[Collected data]
►

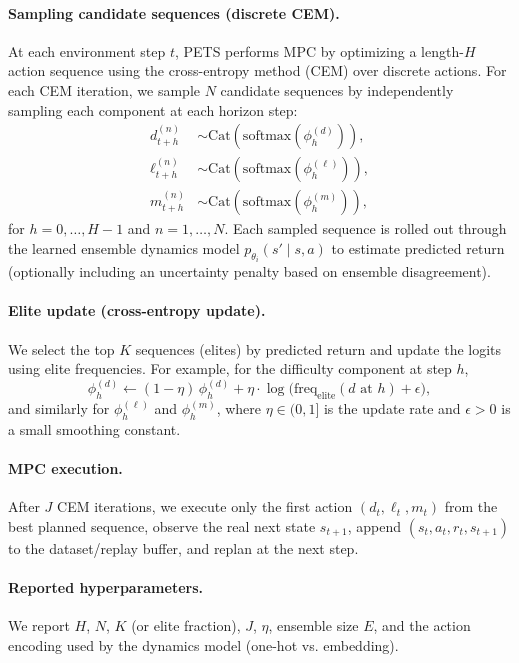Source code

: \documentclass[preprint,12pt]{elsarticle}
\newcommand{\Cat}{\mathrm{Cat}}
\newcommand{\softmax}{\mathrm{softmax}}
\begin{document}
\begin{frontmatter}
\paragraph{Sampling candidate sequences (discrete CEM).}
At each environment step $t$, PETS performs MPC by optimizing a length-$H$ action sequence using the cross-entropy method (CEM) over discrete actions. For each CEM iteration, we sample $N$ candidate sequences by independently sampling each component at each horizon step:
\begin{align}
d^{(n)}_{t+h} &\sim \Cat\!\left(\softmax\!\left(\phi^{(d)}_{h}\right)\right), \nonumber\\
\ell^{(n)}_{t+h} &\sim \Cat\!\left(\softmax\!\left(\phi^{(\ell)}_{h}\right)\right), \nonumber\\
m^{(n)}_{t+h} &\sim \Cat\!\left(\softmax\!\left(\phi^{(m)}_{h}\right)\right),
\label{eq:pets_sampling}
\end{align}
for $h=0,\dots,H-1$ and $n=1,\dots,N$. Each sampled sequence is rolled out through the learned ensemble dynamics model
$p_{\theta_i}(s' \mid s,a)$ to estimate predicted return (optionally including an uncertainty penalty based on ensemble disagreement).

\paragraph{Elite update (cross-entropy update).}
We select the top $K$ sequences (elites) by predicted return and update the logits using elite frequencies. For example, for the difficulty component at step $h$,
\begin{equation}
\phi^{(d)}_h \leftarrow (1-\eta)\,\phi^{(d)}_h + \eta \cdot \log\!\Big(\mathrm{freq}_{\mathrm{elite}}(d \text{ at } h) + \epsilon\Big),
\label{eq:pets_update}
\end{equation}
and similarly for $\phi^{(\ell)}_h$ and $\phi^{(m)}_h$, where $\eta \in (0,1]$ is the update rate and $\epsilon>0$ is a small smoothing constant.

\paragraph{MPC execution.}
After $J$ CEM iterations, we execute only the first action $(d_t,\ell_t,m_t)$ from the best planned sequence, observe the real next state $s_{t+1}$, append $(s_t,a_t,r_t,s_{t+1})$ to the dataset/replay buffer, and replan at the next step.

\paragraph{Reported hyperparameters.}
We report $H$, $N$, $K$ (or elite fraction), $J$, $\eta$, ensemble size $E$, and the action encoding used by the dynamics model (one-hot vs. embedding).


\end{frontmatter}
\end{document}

◄
►

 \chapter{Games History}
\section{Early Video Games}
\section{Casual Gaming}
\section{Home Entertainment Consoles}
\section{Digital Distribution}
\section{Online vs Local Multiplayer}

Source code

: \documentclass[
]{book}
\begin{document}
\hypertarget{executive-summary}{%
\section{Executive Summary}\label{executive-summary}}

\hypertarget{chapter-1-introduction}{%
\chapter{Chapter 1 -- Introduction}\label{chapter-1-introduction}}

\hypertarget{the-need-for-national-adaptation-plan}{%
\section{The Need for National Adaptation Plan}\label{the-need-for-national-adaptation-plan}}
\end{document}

◄

**Task**
State the number of lines in the data above containing the string "need" and nothing more.

**Answer for this exercise**
2